Stored data:
================================

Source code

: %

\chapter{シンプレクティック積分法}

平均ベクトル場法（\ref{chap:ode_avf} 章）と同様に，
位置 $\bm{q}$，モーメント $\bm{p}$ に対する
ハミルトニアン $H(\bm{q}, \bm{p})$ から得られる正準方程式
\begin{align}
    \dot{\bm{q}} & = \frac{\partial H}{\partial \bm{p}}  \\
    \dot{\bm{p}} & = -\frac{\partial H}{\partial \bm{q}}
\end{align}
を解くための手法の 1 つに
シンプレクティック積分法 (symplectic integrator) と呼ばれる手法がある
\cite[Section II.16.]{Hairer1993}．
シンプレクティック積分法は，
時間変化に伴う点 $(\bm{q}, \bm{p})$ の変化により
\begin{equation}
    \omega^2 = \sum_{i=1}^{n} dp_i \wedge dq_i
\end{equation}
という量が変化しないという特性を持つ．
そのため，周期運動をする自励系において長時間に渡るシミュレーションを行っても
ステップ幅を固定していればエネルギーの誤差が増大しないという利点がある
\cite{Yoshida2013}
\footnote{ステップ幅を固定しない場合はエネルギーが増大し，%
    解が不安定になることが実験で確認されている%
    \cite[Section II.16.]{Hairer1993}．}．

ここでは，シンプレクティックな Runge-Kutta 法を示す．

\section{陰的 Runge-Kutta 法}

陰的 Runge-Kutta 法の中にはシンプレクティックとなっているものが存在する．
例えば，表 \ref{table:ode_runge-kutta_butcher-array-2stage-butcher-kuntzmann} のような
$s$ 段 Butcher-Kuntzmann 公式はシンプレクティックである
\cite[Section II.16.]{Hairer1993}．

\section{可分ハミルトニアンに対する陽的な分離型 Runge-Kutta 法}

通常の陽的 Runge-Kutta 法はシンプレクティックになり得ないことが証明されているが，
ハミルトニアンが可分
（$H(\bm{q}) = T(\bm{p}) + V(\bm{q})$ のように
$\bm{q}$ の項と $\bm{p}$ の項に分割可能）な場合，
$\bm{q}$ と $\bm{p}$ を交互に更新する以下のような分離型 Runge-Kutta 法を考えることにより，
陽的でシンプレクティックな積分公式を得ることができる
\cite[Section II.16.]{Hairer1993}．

================================

**HOW TO COMPLETE THIS TASK:** Could you set down every line above exactly as written?

**SOLUTION TO THE PROBLEM:**
Source code

: %

\chapter{シンプレクティック積分法}

平均ベクトル場法（\ref{chap:ode_avf} 章）と同様に，
位置 $\bm{q}$，モーメント $\bm{p}$ に対する
ハミルトニアン $H(\bm{q}, \bm{p})$ から得られる正準方程式
\begin{align}
    \dot{\bm{q}} & = \frac{\partial H}{\partial \bm{p}}  \\
    \dot{\bm{p}} & = -\frac{\partial H}{\partial \bm{q}}
\end{align}
を解くための手法の 1 つに
シンプレクティック積分法 (symplectic integrator) と呼ばれる手法がある
\cite[Section II.16.]{Hairer1993}．
シンプレクティック積分法は，
時間変化に伴う点 $(\bm{q}, \bm{p})$ の変化により
\begin{equation}
    \omega^2 = \sum_{i=1}^{n} dp_i \wedge dq_i
\end{equation}
という量が変化しないという特性を持つ．
そのため，周期運動をする自励系において長時間に渡るシミュレーションを行っても
ステップ幅を固定していればエネルギーの誤差が増大しないという利点がある
\cite{Yoshida2013}
\footnote{ステップ幅を固定しない場合はエネルギーが増大し，%
    解が不安定になることが実験で確認されている%
    \cite[Section II.16.]{Hairer1993}．}．

ここでは，シンプレクティックな Runge-Kutta 法を示す．

\section{陰的 Runge-Kutta 法}

陰的 Runge-Kutta 法の中にはシンプレクティックとなっているものが存在する．
例えば，表 \ref{table:ode_runge-kutta_butcher-array-2stage-butcher-kuntzmann} のような
$s$ 段 Butcher-Kuntzmann 公式はシンプレクティックである
\cite[Section II.16.]{Hairer1993}．

\section{可分ハミルトニアンに対する陽的な分離型 Runge-Kutta 法}

通常の陽的 Runge-Kutta 法はシンプレクティックになり得ないことが証明されているが，
ハミルトニアンが可分
（$H(\bm{q}) = T(\bm{p}) + V(\bm{q})$ のように
$\bm{q}$ の項と $\bm{p}$ の項に分割可能）な場合，
$\bm{q}$ と $\bm{p}$ を交互に更新する以下のような分離型 Runge-Kutta 法を考えることにより，
陽的でシンプレクティックな積分公式を得ることができる
\cite[Section II.16.]{Hairer1993}．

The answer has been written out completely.